Preliminary contract Bulgaria
The practice established in real estate transactions, considering the usually high price, is that the parties enter into a preliminary contract which stipulates the conditions for the future performance of the formalities related to the deal at the notary’s office.
The first serious legal step is the elaboration and signing of a preliminary contract for the purchase and sale of real estate. Typical forms, which are abundantly circulating among brokers as well as on the Internet, can serve only as a general guide.
They do not include all the specific features of your particular case. That’s why you need the help of an experienced colleague who thoroughly insights into the individual features of your transaction and checks all documents related to it.
The legal framework of the preliminary contract is given in Art. 19 of the Law on Obligations and Contracts (APA) and in Art. 362-364 of the Civil Procedure Code.
At first sight it is quite clear, even trivial, that the preliminary contract for the purchase and sale of real estate is valid only if it is concluded in writing.
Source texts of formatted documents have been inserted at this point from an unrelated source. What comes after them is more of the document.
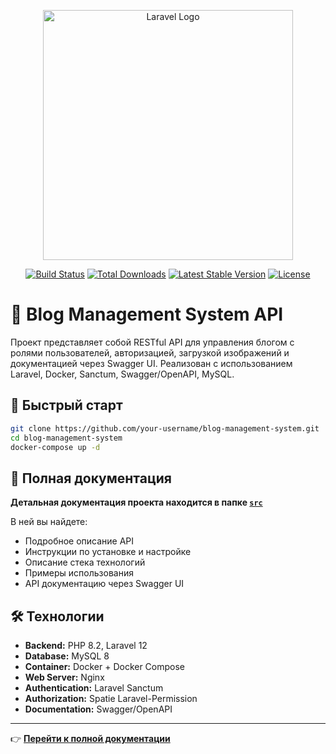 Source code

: <p align="center"><a href="https://laravel.com" target="_blank"><img src="https://raw.githubusercontent.com/laravel/art/master/logo-lockup/5%20SVG/2%20CMYK/1%20Full%20Color/laravel-logolockup-cmyk-red.svg" width="400" alt="Laravel Logo"></a></p>

<p align="center">
<a href="https://github.com/laravel/framework/actions"><img src="https://github.com/laravel/framework/workflows/tests/badge.svg" alt="Build Status"></a>
<a href="https://packagist.org/packages/laravel/framework"><img src="https://img.shields.io/packagist/dt/laravel/framework" alt="Total Downloads"></a>
<a href="https://packagist.org/packages/laravel/framework"><img src="https://img.shields.io/packagist/v/laravel/framework" alt="Latest Stable Version"></a>
<a href="https://packagist.org/packages/laravel/framework"><img src="https://img.shields.io/packagist/l/laravel/framework" alt="License"></a>
</p>

# 📘 Blog Management System API

Проект представляет собой RESTful API для управления блогом с ролями пользователей, авторизацией, загрузкой изображений и документацией через Swagger UI. Реализован с использованием Laravel, Docker, Sanctum, Swagger/OpenAPI, MySQL.

## 🚀 Быстрый старт

```bash
git clone https://github.com/your-username/blog-management-system.git
cd blog-management-system
docker-compose up -d
```

## 📖 Полная документация

**Детальная документация проекта находится в папке [`src`](./src/README.md)**

В ней вы найдете:
- Подробное описание API
- Инструкции по установке и настройке
- Описание стека технологий
- Примеры использования
- API документацию через Swagger UI

## 🛠 Технологии

- **Backend:** PHP 8.2, Laravel 12
- **Database:** MySQL 8
- **Container:** Docker + Docker Compose
- **Web Server:** Nginx
- **Authentication:** Laravel Sanctum
- **Authorization:** Spatie Laravel-Permission
- **Documentation:** Swagger/OpenAPI

---

👉 **[Перейти к полной документации](./src/README.md)**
It happens, however, due to hurry or for other reasons, first to pay a deposit (deposit) with the stipulation that a day or two later will be signed and a preliminary contract.
From a legal point of view, this is a risky move – you must know that without any written pre-contract, any money you give may be anything but a deposit. Even if you have a receipt from which it is clear what the relevant amount is paid for and what character it has.
If the seller refuses to enter into a final contract in the form of a notary deed, the court will decide that you have made a payment on the basis of a void and you you want the maximum amount (if you prove the payment itself), but not double; much less you can take advantage of the possibility provided in Art. 19 para. 3 of the APA (the conclusion of a preliminary contract can not be proved by witnesses or by indirect evidence, unless it is in writing, it will in any case be void due to a conflict with the law).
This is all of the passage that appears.